Now members of the charity’s Yorkshire and North East regional board have donated the flag to the museum in Piece Hall Yard. It will be displayed as part of the collection dedicated to the history and stories of peace, peacemakers and peace movements in the UK.
The flag will still be seen on the streets of Bradford, however, as board members have agreed with museum chiefs that it can be used at future memorial events to mark the July 1995 genocide – the worst crime to happen in Europe since the Second World War.
Bradford Councillor Alex Ross-Shaw is chair of the regional board and got to know Charles Ashburner – AKA ‘MrFlag’ – through social media, after the business owner donated a flag in 2010 for the ‘Wage Concern’ campaign to protect the minimum wage that started in West Yorkshire. He said:
This magnificent flag looked fantastic flying high in the heart of our city during Srebrenica Memorial Week. It reminded the people of Bradford about the atrocity 20 years ago and I’m delighted that it will take pride of place in our city’s Peace Museum.

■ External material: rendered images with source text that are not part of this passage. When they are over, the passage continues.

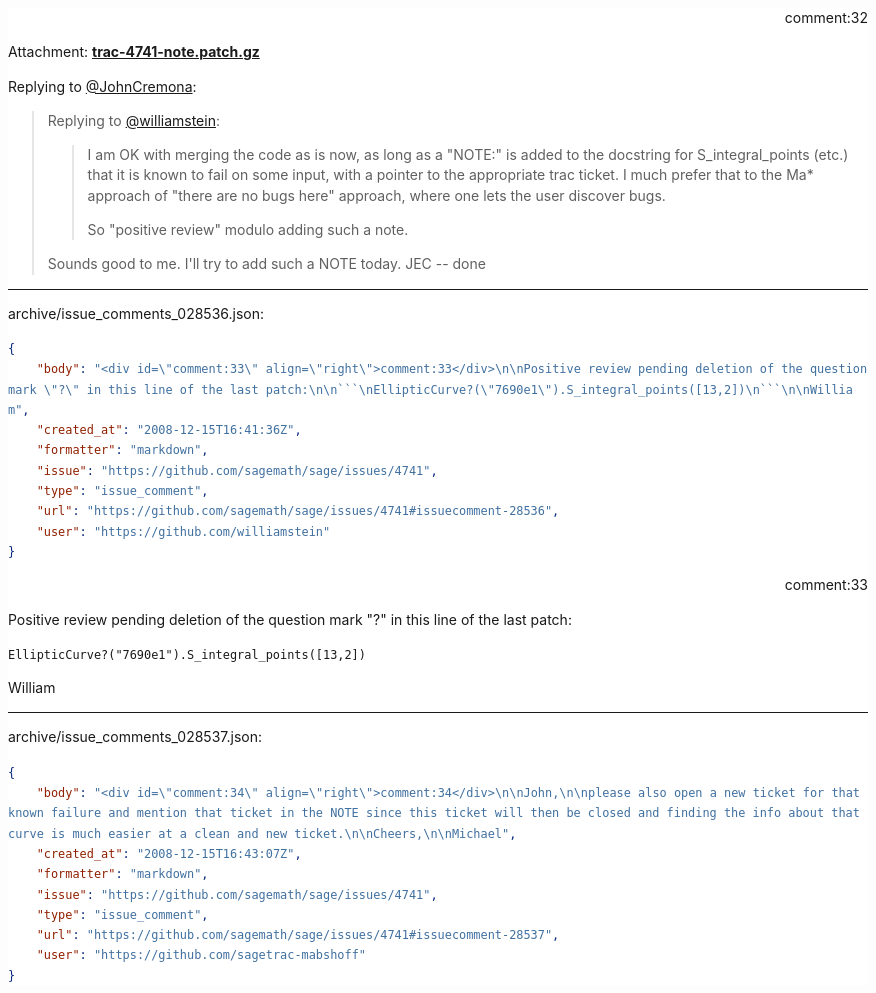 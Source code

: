<div id="comment:32" align="right">comment:32</div>

Attachment: **[trac-4741-note.patch.gz](https://github.com/sagemath/sage/files/ticket4741/trac-4741-note.patch.gz)**

Replying to [@JohnCremona](#comment%3A31):
> Replying to [@williamstein](#comment%3A30):
> > I am OK with merging the code as is now, as long as a "NOTE:" is added to the docstring for S_integral_points (etc.) that it is known to fail on some input, with a pointer to the appropriate trac ticket.  I much prefer that to the Ma* approach of "there are no bugs here" approach, where one lets the user discover bugs.
> > 
> > So "positive review" modulo adding such a note.
> 
> 
> Sounds good to me.  I'll try to add such a NOTE today.  JEC  -- done



---

archive/issue_comments_028536.json:
```json
{
    "body": "<div id=\"comment:33\" align=\"right\">comment:33</div>\n\nPositive review pending deletion of the question mark \"?\" in this line of the last patch:\n\n```\nEllipticCurve?(\"7690e1\").S_integral_points([13,2])\n```\n\nWilliam",
    "created_at": "2008-12-15T16:41:36Z",
    "formatter": "markdown",
    "issue": "https://github.com/sagemath/sage/issues/4741",
    "type": "issue_comment",
    "url": "https://github.com/sagemath/sage/issues/4741#issuecomment-28536",
    "user": "https://github.com/williamstein"
}
```

<div id="comment:33" align="right">comment:33</div>

Positive review pending deletion of the question mark "?" in this line of the last patch:

```
EllipticCurve?("7690e1").S_integral_points([13,2])
```

William



---

archive/issue_comments_028537.json:
```json
{
    "body": "<div id=\"comment:34\" align=\"right\">comment:34</div>\n\nJohn,\n\nplease also open a new ticket for that known failure and mention that ticket in the NOTE since this ticket will then be closed and finding the info about that curve is much easier at a clean and new ticket.\n\nCheers,\n\nMichael",
    "created_at": "2008-12-15T16:43:07Z",
    "formatter": "markdown",
    "issue": "https://github.com/sagemath/sage/issues/4741",
    "type": "issue_comment",
    "url": "https://github.com/sagemath/sage/issues/4741#issuecomment-28537",
    "user": "https://github.com/sagetrac-mabshoff"
}
```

“Bradford people will still be able to see Mr Ashburner’s generous gift flying above the city skyline in future years, as our volunteers continue to inspire people to tackle hatred, build stronger, more cohesive communities and ensure Srebrenica is never forgotten.”
Alex is pictured above with Shannen Lang, of the Peace Museum and museum trustee Liz Firth (photo courtesy of the Bradford Telegraph & Argus).
The Peace Museum aims to engage, inform and inspire through the items in its collection. It stages exhibitions and education activities for all sectors of the community, schools, colleges and universities. The museum was established in 1994 and moved to its present site four years later.
Shannen Lang, of the Peace Museum, said:
“We are delighted to add the Remembering Srebrenica flag to our unique collection. It is all the more exciting when the object has its own history and has served as a reminder that the victims of the genocide should not be forgotten here in Bradford. We would welcome all to visit the museum and see it on display.”